The tech giant’s short-term challenges are clear and common to the social media category. A down economy is affecting advertiser demand, with even some well-performing verticals tightening their belts as they brace for a possible recession. Privacy changes Apple implemented last year are hampering the effectiveness and measurement of mobile campaigns that are Meta’s bread and butter, leading to what executives term “ads signal loss.” And TikTok, the teen-favorite app, is stealing attention away from Facebook and Instagram, which is putting the focus on a lookalike feature called Reels that is immature compared to other advertising levers.
Still, there are some silver linings for Meta. The core big blue app is growing again after some stumbles earlier in 2022, with daily active users up 3% YoY to reach an average of 1.98 billion in September. Across Facebook and Instagram, Reels are played about 140 billion times daily, a 50% jump versus six months ago, according to CEO Mark Zuckerberg.
At least for now, Reels effectively siphons off ad revenue from other products, resulting in a more than $500 million quarterly loss. Zuckerberg expects the situation to reach a more “neutral place” in the next 12 to 18 months as Reels continues to scale and attract brand investment. That’s a long time in the business world, particularly considering that almost every major competitor is developing a similar short-form video feature and ramping up the war for creator talent.
Meta’s other big bet, the metaverse, is at the same time drawing heavier scrutiny from investors and analysts. The endeavor has so far proved costly, while consumer adoption of offerings like virtual reality (VR) headsets remains low despite improvements to the user experience. Reality Labs, the Meta division charged with creating the technology that powers the metaverse, saw expenses up 24% YoY in Q3 to $4 billion. Its operating loss was $3.7 billion for the period.

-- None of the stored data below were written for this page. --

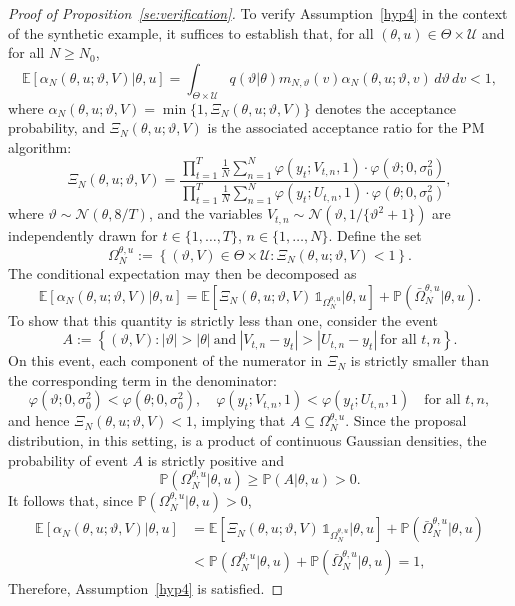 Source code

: \documentclass[pdflatex,sn-mathphys-num]{sn-jnl}
\newcommand{\Prob}{\mathbb{P}}
\newcommand{\E}{\mathbb{E}}
\newcommand{\ind}{\mathds{1}}
\renewcommand{\geq}{\geqslant}
\theoremstyle{thmstyleone}
\theoremstyle{thmstyletwo}
\theoremstyle{thmstylethree}
\begin{document}
\begin{proof}[Proof of Proposition~\ref{se:verification}]
To verify Assumption~\ref{hyp4} in the context of the synthetic example, it suffices to establish that, for all \( (\theta, u) \in \Theta \times \mathcal{U} \) and for all \( N \geq N_0 \),
\begin{equation*}
    \E[\alpha_N(\theta, u; \vartheta, V) |\theta, u] 
    = \int_{\Theta \times \mathcal{U}} q(\vartheta |\theta) m_{N,\vartheta}(v) 
    \alpha_N(\theta, u; \vartheta, v) \, d\vartheta \, dv < 1,
    \label{eq:assump4_expectation}
\end{equation*}
where \( \alpha_N(\theta, u; \vartheta, V) = \min\{1, \Xi_N(\theta, u; \vartheta, V)\} \) denotes the acceptance probability, and \( \Xi_N(\theta, u; \vartheta, V) \) is the associated acceptance ratio for the PM algorithm:
\[
\Xi_N(\theta, u; \vartheta, V) 
= \frac{ \prod_{t=1}^T \frac{1}{N} \sum_{n=1}^N \varphi(y_t; V_{t,n}, 1) \cdot \varphi(\vartheta; 0, \sigma_0^2)}{ \prod_{t=1}^T \frac{1}{N} \sum_{n=1}^N \varphi(y_t; U_{t,n}, 1) \cdot \varphi(\theta; 0, \sigma_0^2) },
\]
where \( \vartheta \sim \mathcal{N}(\theta, 8/T) \), and the variables \( V_{t,n} \sim \mathcal{N}(\vartheta, 1/\{\vartheta^2 + 1\}) \) are independently drawn for \( t \in \{1, \ldots, T\} \), \( n \in \{1, \ldots, N\} \).
Define the set
\[
\Omega_N^{\theta, u} := \left\{ (\vartheta, V) \in \Theta \times \mathcal{U} : \Xi_N(\theta, u; \vartheta, V) < 1 \right\}.
\]
The conditional expectation may then be decomposed as
\[
\E[\alpha_N(\theta, u; \vartheta, V) |\theta, u] 
= \E[\Xi_N(\theta, u; \vartheta, V) \, \ind_{\Omega_N^{\theta, u}} |\theta, u] 
+ \Prob(\bar{\Omega}_N^{\theta, u} |\theta, u).
\]
To show that this quantity is strictly less than one, consider the event
\[
A := \left\{ (\vartheta, V) : |\vartheta| > |\theta| 
\ \text{and} \ |V_{t,n} - y_t| > |U_{t,n} - y_t| \ \text{for all } t, n \right\}.
\]
On this event, each component of the numerator in \( \Xi_N \) is strictly smaller than the corresponding term in the denominator:
\[
\varphi(\vartheta; 0, \sigma_0^2) < \varphi(\theta; 0, \sigma_0^2), \quad 
\varphi(y_t; V_{t,n}, 1) < \varphi(y_t; U_{t,n}, 1) \quad \text{for all } t, n,
\]
and hence \( \Xi_N(\theta, u; \vartheta, V) < 1 \), implying that \( A \subseteq \Omega_N^{\theta, u} \). Since the proposal distribution, in this setting, is a product of continuous Gaussian densities, the probability of event \( A \) is strictly positive and
\[
\Prob(\Omega_N^{\theta, u} |\theta, u) \geq \Prob(A |\theta, u) > 0.
\]
It follows that, since \( \Prob(\Omega_N^{\theta, u} |\theta, u) > 0 \),
\begin{align*}
\E[\alpha_N(\theta, u; \vartheta, V) |\theta, u]
&= \E[\Xi_N(\theta, u; \vartheta, V) \, \ind_{\Omega_N^{\theta, u}} |\theta, u] 
+ \Prob(\bar{\Omega}_N^{\theta, u} |\theta, u) \\
&< \Prob(\Omega_N^{\theta, u} |\theta, u) + \Prob(\bar{\Omega}_N^{\theta, u} |\theta, u) = 1,
\end{align*}
Therefore, Assumption~\ref{hyp4} is satisfied.


\end{proof}
\end{document}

Heading into earnings season, reports surfaced that even Meta employees are reticent to use the company’s metaverse tools like the VR platform Horizon Worlds. Earlier demonstrations of the service drew widespread mockery on social media, hurting the project’s public image.
More importantly, stakeholders increasingly seem kind of fed up with the idea. Brad Gerstner of Altimeter Capital, a long-time investor in Meta, earlier this week published an open letter pleading to set hard caps on investing in the technology and put more energy toward business fundamentals. That’s a sentiment echoed elsewhere.
“Mark Zuckerberg’s decision to focus his company on the future promise of the metaverse took his attention away from the unfortunate realities of today,” said Insider Intelligence principal analyst Debra Aho Williamson in emailed comments, citing challenges like TikTok’s growing share of the market and Apple’s app-tracking policies.
“As Facebook Inc., it was a revolutionary company that changed the way people communicate and the way marketers interact with consumers,” Williamson continued. “Today it’s no longer that innovative groundbreaker. While Alphabet’s poor Q3 results show that no digital publisher is immune to the worsening economy, Meta would benefit from less priority on the metaverse and more on fixing its core business.”